The Dutch had listened to their servants a lot earlier than the British. There was brand new linoleum on the floor, lightbulbs looped around the rafters, and rubber stitched over all the door handles and hinges. Buckets of sand waited on either side of every door and window.
‘Steepleton,’ Vaulker said, and then stopped short. Thaniel was sitting with the Dutch doctor, who had made him take off his shirt. The doctor was lifting bits of glass out of his shoulders with twee
zers. ‘Christ, you’re black and blue. Did you – fight the man who killed Arinori?’
‘No, the carriage crashed, before. The horses spooked.’ He hadn’t noticed before – he hadn’t looked at himself – but he was bruised right down what he’d been thinking of as his uninjured side. With the twang and burn of the bullet wound, he hadn’t felt any other pain, not even from the glass shards.
Vaulker looked like he wanted to say something, but another explosion went off close by and they both jumped. ‘What the hell was that?’

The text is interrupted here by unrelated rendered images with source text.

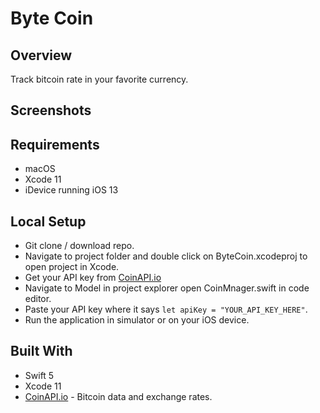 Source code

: # Byte Coin
## Overview
Track bitcoin rate in your favorite currency.

## Screenshots

## Requirements
* macOS
* Xcode 11
* iDevice running iOS 13

## Local Setup
* Git clone / download repo.
* Navigate to project folder and double click on ByteCoin.xcodeproj to open project in Xcode.
* Get your API key from [CoinAPI.io](https://www.coinapi.io/)
* Navigate to Model in project explorer open CoinMnager.swift in code editor.
* Paste your API key where it says ```let apiKey = "YOUR_API_KEY_HERE"```.
* Run the application in simulator or on your iOS device.

## Built With
* Swift 5
* Xcode 11
* [CoinAPI.io](https://www.coinapi.io/) - Bitcoin data and exchange rates.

Much longer than the explosion was the crash of a falling roof. It took whole seconds.
‘The fire crews demolish houses to stop fires. All the houses are wooden. There’s no other way to control a fire until it reaches one of the canals. Are you all right?’ Thaniel added, because he was starting to think that neither of them was. He didn’t usually startle easily, but the noise just then had fired a jolt right up and down his spine. He was shying at smaller sounds than that too, as badly as a hare. ‘Have you even sat down?’
‘What we saw …’ Vaulker began. He crumpled down beside Thaniel, all the creases in his skin and his clothes outlined in soot smudges. ‘If it’s caused by this weather – well. We need to know if it’s going to get worse. And particularly if it’s to do with Fuji. If this is a sign the volcano is about to go off, we have to evacuate.’ He was speaking very quietly. He glanced around the room after he’d finished, and when Thaniel followed his eyes, he saw that some of the Dutch diplomats were talking in the same way, low, heads close. Nobody wanted to say volcano loudly. The room was full of children. ‘The Dutch Minister has just sent someone to wake up that fellow who runs the Met Office, but I don’t think they’ll be allowed to say even if something was about to happen. Chaos at the docks.’
Thaniel nodded. ‘You want to go, in case?’
‘Francis Fanshaw will have my head on a plate if I evacuate everyone and nothing happens. I haven’t got much goodwill capital with him at the moment, I suspect.’ He flicked his eyes up at Thaniel.
‘I haven’t told him anything,’ Thaniel said. ‘If no one’s noticed you weren’t at the promulgation, good. What are we doing, then, if not leaving?’